I candidati di Magistratura democratica si impegnano a far sì che il prossimo Comitato direttivo centrale istituisca al più presto un Ufficio informatico dell’ANM, che segua da vicino le innovazioni tecnologiche che stanno interessando sia gli uffici di merito che di legittimità, raccogliendo costantemente le segnalazioni di ogni magistrato e operi in concreto per produrre idee ed esigere la soluzione dei problemi.
La magistratura dovrà governare la transizione digitale e non esserne governata.

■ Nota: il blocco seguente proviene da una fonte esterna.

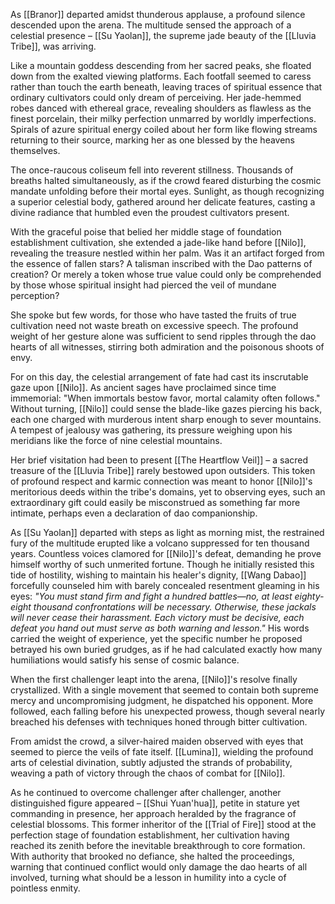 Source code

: As [[Branor]] departed amidst thunderous applause, a profound silence descended upon the arena. The multitude sensed the approach of a celestial presence – [[Su Yaolan]], the supreme jade beauty of the [[Lluvia Tribe]], was arriving.

Like a mountain goddess descending from her sacred peaks, she floated down from the exalted viewing platforms. Each footfall seemed to caress rather than touch the earth beneath, leaving traces of spiritual essence that ordinary cultivators could only dream of perceiving. Her jade-hemmed robes danced with ethereal grace, revealing shoulders as flawless as the finest porcelain, their milky perfection unmarred by worldly imperfections. Spirals of azure spiritual energy coiled about her form like flowing streams returning to their source, marking her as one blessed by the heavens themselves.

The once-raucous coliseum fell into reverent stillness. Thousands of breaths halted simultaneously, as if the crowd feared disturbing the cosmic mandate unfolding before their mortal eyes. Sunlight, as though recognizing a superior celestial body, gathered around her delicate features, casting a divine radiance that humbled even the proudest cultivators present.

With the graceful poise that belied her middle stage of foundation establishment cultivation, she extended a jade-like hand before [[Nilo]], revealing the treasure nestled within her palm. Was it an artifact forged from the essence of fallen stars? A talisman inscribed with the Dao patterns of creation? Or merely a token whose true value could only be comprehended by those whose spiritual insight had pierced the veil of mundane perception?

She spoke but few words, for those who have tasted the fruits of true cultivation need not waste breath on excessive speech. The profound weight of her gesture alone was sufficient to send ripples through the dao hearts of all witnesses, stirring both admiration and the poisonous shoots of envy.

For on this day, the celestial arrangement of fate had cast its inscrutable gaze upon [[Nilo]]. As ancient sages have proclaimed since time immemorial: "When immortals bestow favor, mortal calamity often follows." Without turning, [[Nilo]] could sense the blade-like gazes piercing his back, each one charged with murderous intent sharp enough to sever mountains. A tempest of jealousy was gathering, its pressure weighing upon his meridians like the force of nine celestial mountains.

Her brief visitation had been to present [[The Heartflow Veil]] – a sacred treasure of the [[Lluvia Tribe]] rarely bestowed upon outsiders. This token of profound respect and karmic connection was meant to honor [[Nilo]]'s meritorious deeds within the tribe's domains, yet to observing eyes, such an extraordinary gift could easily be misconstrued as something far more intimate, perhaps even a declaration of dao companionship.

As [[Su Yaolan]] departed with steps as light as morning mist, the restrained fury of the multitude erupted like a volcano suppressed for ten thousand years. Countless voices clamored for [[Nilo]]'s defeat, demanding he prove himself worthy of such unmerited fortune. Though he initially resisted this tide of hostility, wishing to maintain his healer's dignity, [[Wang Dabao]] forcefully counseled him with barely concealed resentment gleaming in his eyes: _"You must stand firm and fight a hundred battles—no, at least eighty-eight thousand confrontations will be necessary. Otherwise, these jackals will never cease their harassment. Each victory must be decisive, each defeat you hand out must serve as both warning and lesson."_ His words carried the weight of experience, yet the specific number he proposed betrayed his own buried grudges, as if he had calculated exactly how many humiliations would satisfy his sense of cosmic balance.

When the first challenger leapt into the arena, [[Nilo]]'s resolve finally crystallized. With a single movement that seemed to contain both supreme mercy and uncompromising judgment, he dispatched his opponent. More followed, each falling before his unexpected prowess, though several nearly breached his defenses with techniques honed through bitter cultivation.

From amidst the crowd, a silver-haired maiden observed with eyes that seemed to pierce the veils of fate itself. [[Lumina]], wielding the profound arts of celestial divination, subtly adjusted the strands of probability, weaving a path of victory through the chaos of combat for [[Nilo]].

As he continued to overcome challenger after challenger, another distinguished figure appeared – [[Shui Yuan'hua]], petite in stature yet commanding in presence, her approach heralded by the fragrance of celestial blossoms. This former inheritor of the [[Trial of Fire]] stood at the perfection stage of foundation establishment, her cultivation having reached its zenith before the inevitable breakthrough to core formation. With authority that brooked no defiance, she halted the proceedings, warning that continued conflict would only damage the dao hearts of all involved, turning what should be a lesson in humility into a cycle of pointless enmity.
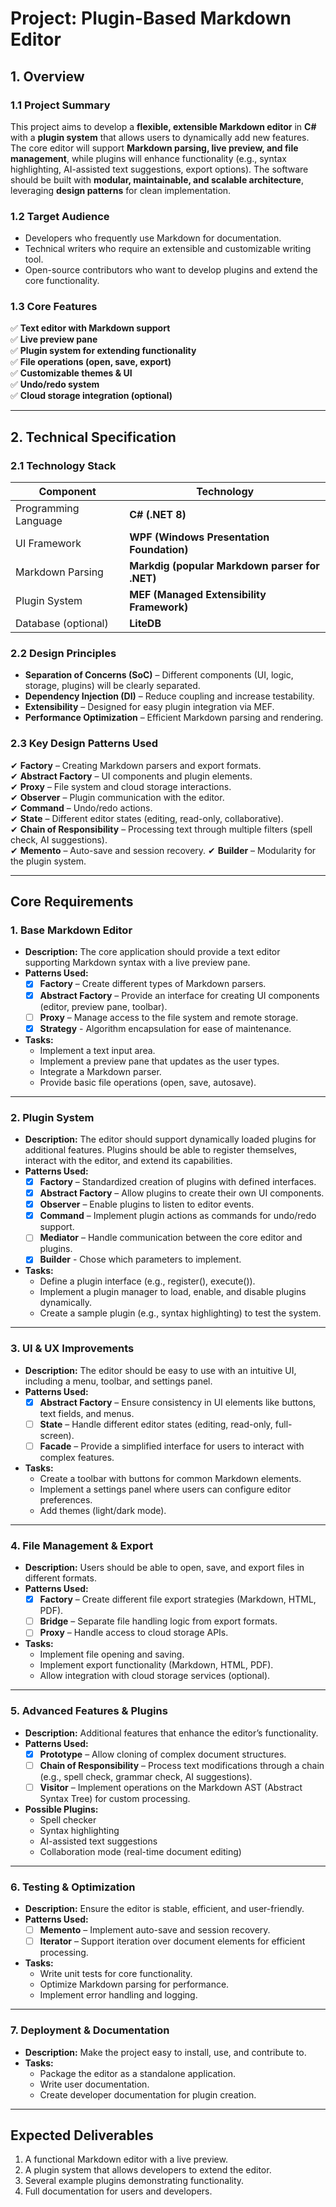 ﻿# **Project: Plugin-Based Markdown Editor**

## **1. Overview**

### **1.1 Project Summary**
This project aims to develop a **flexible, extensible Markdown editor** in **C#** with a **plugin system** that allows users to dynamically add new features. The core editor will support **Markdown parsing, live preview, and file management**, while plugins will enhance functionality (e.g., syntax highlighting, AI-assisted text suggestions, export options). The software should be built with **modular, maintainable, and scalable architecture**, leveraging **design patterns** for clean implementation.

### **1.2 Target Audience**
- Developers who frequently use Markdown for documentation.
- Technical writers who require an extensible and customizable writing tool.
- Open-source contributors who want to develop plugins and extend the core functionality.

### **1.3 Core Features**
✅ **Text editor with Markdown support**  
✅ **Live preview pane**  
✅ **Plugin system for extending functionality**  
✅ **File operations (open, save, export)**  
✅ **Customizable themes & UI**  
✅ **Undo/redo system**  
✅ **Cloud storage integration (optional)**

---

## **2. Technical Specification**

### **2.1 Technology Stack**
| Component | Technology |  
|-----------|------------|  
| Programming Language | **C# (.NET 8)** |  
| UI Framework | **WPF (Windows Presentation Foundation)** |  
| Markdown Parsing | **Markdig (popular Markdown parser for .NET)** |  
| Plugin System | **MEF (Managed Extensibility Framework)** |  
| Database (optional) | **LiteDB** |  

### **2.2 Design Principles**
- **Separation of Concerns (SoC)** – Different components (UI, logic, storage, plugins) will be clearly separated.
- **Dependency Injection (DI)** – Reduce coupling and increase testability.
- **Extensibility** – Designed for easy plugin integration via MEF.
- **Performance Optimization** – Efficient Markdown parsing and rendering.

### **2.3 Key Design Patterns Used**
✔ **Factory** – Creating Markdown parsers and export formats.  
✔ **Abstract Factory** – UI components and plugin elements.  
✔ **Proxy** – File system and cloud storage interactions.  
✔ **Observer** – Plugin communication with the editor.  
✔ **Command** – Undo/redo actions.  
✔ **State** – Different editor states (editing, read-only, collaborative).  
✔ **Chain of Responsibility** – Processing text through multiple filters (spell check, AI suggestions).  
✔ **Memento** – Auto-save and session recovery.
✔ **Builder** – Modularity for the plugin system.

---

## **Core Requirements**

### **1. Base Markdown Editor**
- **Description:** The core application should provide a text editor supporting Markdown syntax with a live preview pane.
- **Patterns Used:**
  - [x] **Factory** – Create different types of Markdown parsers.
  - [x] **Abstract Factory** – Provide an interface for creating UI components (editor, preview pane, toolbar).
  - [ ] **Proxy** – Manage access to the file system and remote storage.
  - [x] **Strategy** - Algorithm encapsulation for ease of maintenance.
- **Tasks:**
  - Implement a text input area.
  - Implement a preview pane that updates as the user types.
  - Integrate a Markdown parser.
  - Provide basic file operations (open, save, autosave).

---

### **2. Plugin System**
- **Description:** The editor should support dynamically loaded plugins for additional features. Plugins should be able to register themselves, interact with the editor, and extend its capabilities.
- **Patterns Used:**
  - [x] **Factory** – Standardized creation of plugins with defined interfaces.
  - [x] **Abstract Factory** – Allow plugins to create their own UI components.
  - [x] **Observer** – Enable plugins to listen to editor events.
  - [x] **Command** – Implement plugin actions as commands for undo/redo support.
  - [ ] **Mediator** – Handle communication between the core editor and plugins.
  - [x] **Builder** - Chose which parameters to implement. 
- **Tasks:**
  - Define a plugin interface (e.g., register(), execute()).
  - Implement a plugin manager to load, enable, and disable plugins dynamically.
  - Create a sample plugin (e.g., syntax highlighting) to test the system.

---

### **3. UI & UX Improvements**
- **Description:** The editor should be easy to use with an intuitive UI, including a menu, toolbar, and settings panel.
- **Patterns Used:**
  - [x] **Abstract Factory** – Ensure consistency in UI elements like buttons, text fields, and menus.
  - [ ] **State** – Handle different editor states (editing, read-only, full-screen).
  - [ ] **Facade** – Provide a simplified interface for users to interact with complex features.
- **Tasks:**
  - Create a toolbar with buttons for common Markdown elements.
  - Implement a settings panel where users can configure editor preferences.
  - Add themes (light/dark mode).

---

### **4. File Management & Export**
- **Description:** Users should be able to open, save, and export files in different formats.
- **Patterns Used:**
  - [x] **Factory** – Create different file export strategies (Markdown, HTML, PDF).
  - [ ] **Bridge** – Separate file handling logic from export formats.
  - [ ] **Proxy** – Handle access to cloud storage APIs.
- **Tasks:**
  - Implement file opening and saving.
  - Implement export functionality (Markdown, HTML, PDF).
  - Allow integration with cloud storage services (optional).

---

### **5. Advanced Features & Plugins**
- **Description:** Additional features that enhance the editor’s functionality.
- **Patterns Used:**
  - [x] **Prototype** – Allow cloning of complex document structures.
  - [ ] **Chain of Responsibility** – Process text modifications through a chain (e.g., spell check, grammar check, AI suggestions).
  - [ ] **Visitor** – Implement operations on the Markdown AST (Abstract Syntax Tree) for custom processing.
- **Possible Plugins:**
  - Spell checker
  - Syntax highlighting
  - AI-assisted text suggestions
  - Collaboration mode (real-time document editing)

---

### **6. Testing & Optimization**
- **Description:** Ensure the editor is stable, efficient, and user-friendly.
- **Patterns Used:**
  - [ ] **Memento** – Implement auto-save and session recovery.
  - [ ] **Iterator** – Support iteration over document elements for efficient processing.
- **Tasks:**
  - Write unit tests for core functionality.
  - Optimize Markdown parsing for performance.
  - Implement error handling and logging.

---

### **7. Deployment & Documentation**
- **Description:** Make the project easy to install, use, and contribute to.
- **Tasks:**
  - Package the editor as a standalone application.
  - Write user documentation.
  - Create developer documentation for plugin creation.

---

## **Expected Deliverables**
1. A functional Markdown editor with a live preview.
2. A plugin system that allows developers to extend the editor.
3. Several example plugins demonstrating functionality.
4. Full documentation for users and developers.
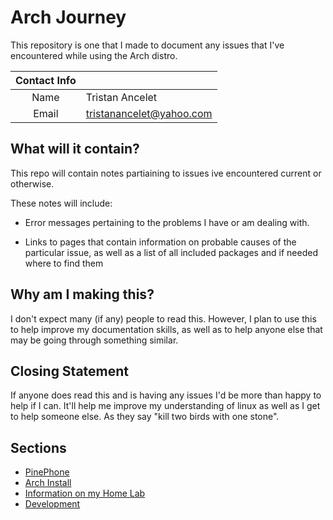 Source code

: # Arch Journey

This repository is one that I made to document any issues that I've encountered while using the Arch distro.

| Contact Info |                          |
|:------------:|--------------------------|
|Name          | Tristan Ancelet          |
|Email         | tristanancelet@yahoo.com |


## What will it contain?

This repo will contain notes partiaining to issues ive encountered current or otherwise. 

These notes will include:

- Error messages pertaining to the problems I have or am dealing with.

- Links to pages that contain information on probable causes of the particular issue, as well as a list of all included packages and if needed where to find them



## Why am I making this?

I don't expect many (if any) people to read this. However, I plan to use this to help improve my documentation skills, as well as to help anyone else that may be going through something similar. 

## Closing Statement
If anyone does read this and is having any issues I'd be more than happy to help if I can. It'll help me improve my understanding of linux as well as I get to help someone else. As they say "kill two birds with one stone".

## Sections
- [PinePhone](PinePhone/README.md)
- [Arch Install](Arch_Install/README.md)
- [Information on my Home Lab](Home_Lab/README.md)
- [Development](Development/README.md)
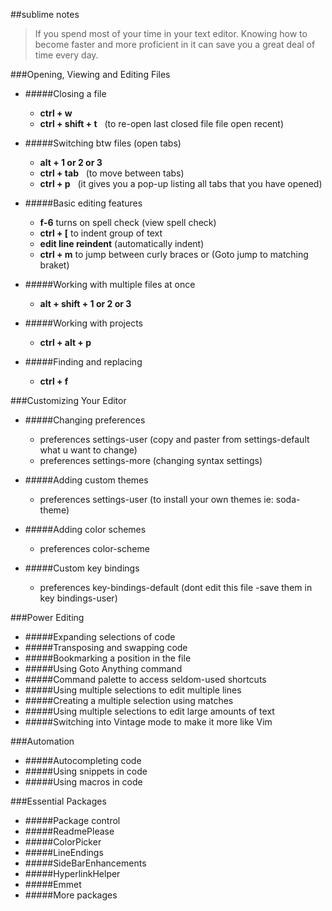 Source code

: ##sublime notes

>If you spend most of your time in your text editor. Knowing how to become faster and more proficient in it can save you a great deal of time every day.

###Opening, Viewing and Editing Files

* #####Closing a file
	*  **ctrl + w**          
	*  **ctrl + shift + t**  &nbsp; (to re-open last closed file file open recent)

* #####Switching btw files (open tabs)
	* **alt + 1 or 2 or 3**
	* **ctrl + tab** &nbsp; (to move between tabs)
	* **ctrl + p**  &nbsp; (it gives you a pop-up listing all tabs that you have opened)

* #####Basic editing features
	* **f-6** turns on spell check (view spell check)
	* **ctrl + [**  to indent group of text
	* **edit line reindent** (automatically indent)
	* **ctrl + m**  to jump between curly braces or (Goto jump to matching braket)

* #####Working with multiple files at once
	* **alt + shift + 1 or 2 or 3**

* #####Working with projects
	* **ctrl + alt + p**

* #####Finding and replacing
	* **ctrl + f**

###Customizing Your Editor

* #####Changing preferences
	* preferences settings-user (copy and paster from settings-default what u want to change)
	* preferences settings-more (changing syntax settings)
	
* #####Adding custom themes
	* preferences settings-user (to install your own themes ie: soda-theme)

* #####Adding color schemes
	* preferences color-scheme

* #####Custom key bindings
	* preferences key-bindings-default (dont edit this file -save them in key bindings-user)


###Power Editing

* #####Expanding selections of code
* #####Transposing and swapping code
* #####Bookmarking a position in the file
* #####Using Goto Anything command
* #####Command palette to access seldom-used shortcuts
* #####Using multiple selections to edit multiple lines
* #####Creating a multiple selection using matches
* #####Using multiple selections to edit large amounts of text
* #####Switching into Vintage mode to make it more like Vim

###Automation

* #####Autocompleting code
* #####Using snippets in code
* #####Using macros in code

###Essential Packages

* #####Package control
* #####ReadmePlease
* #####ColorPicker
* #####LineEndings
* #####SideBarEnhancements
* #####HyperlinkHelper
* #####Emmet
* #####More packages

Occorre pretendere dal Ministero della Giustizia che siano rese disponibili tempestivamente le necessarie risorse hardware e che sia garantita un’assistenza pronta ed efficace per le problematiche e i malfunzionamenti degli applicativi informatici, che devono essere proposti agli uffici giudiziari solo quando pienamente funzionanti e adeguatamente testati, contrariamente a quanto accaduto di recente e con gravissime disfunzioni con l’applicativo APP.
È inoltre necessario lavorare su un dialogo tra l’esperienza del PCT e quella del nascente processo penale telematico, da cui possono nascere interessanti spunti trasversali, e vigilare sul rischio che il PPT – se ispirato dalla “filosofia” della mera velocità – diventi veicolo di ulteriore burocratizzazione del lavoro del magistrato, ulteriore strumento delle derive produttivistiche in atto da anni, che portano, in ogni sede, a ragionare non di qualità della giurisdizione ma solo di “smaltimento” dei processi: la gretta efficienza è sempre nemica della buona giustizia.
I processi innovativi chiamano in causa anche l’associazionismo – inteso come ANM e quei gruppi associati che vogliono essere centri di elaborazione culturale e professionale e non centri di potere.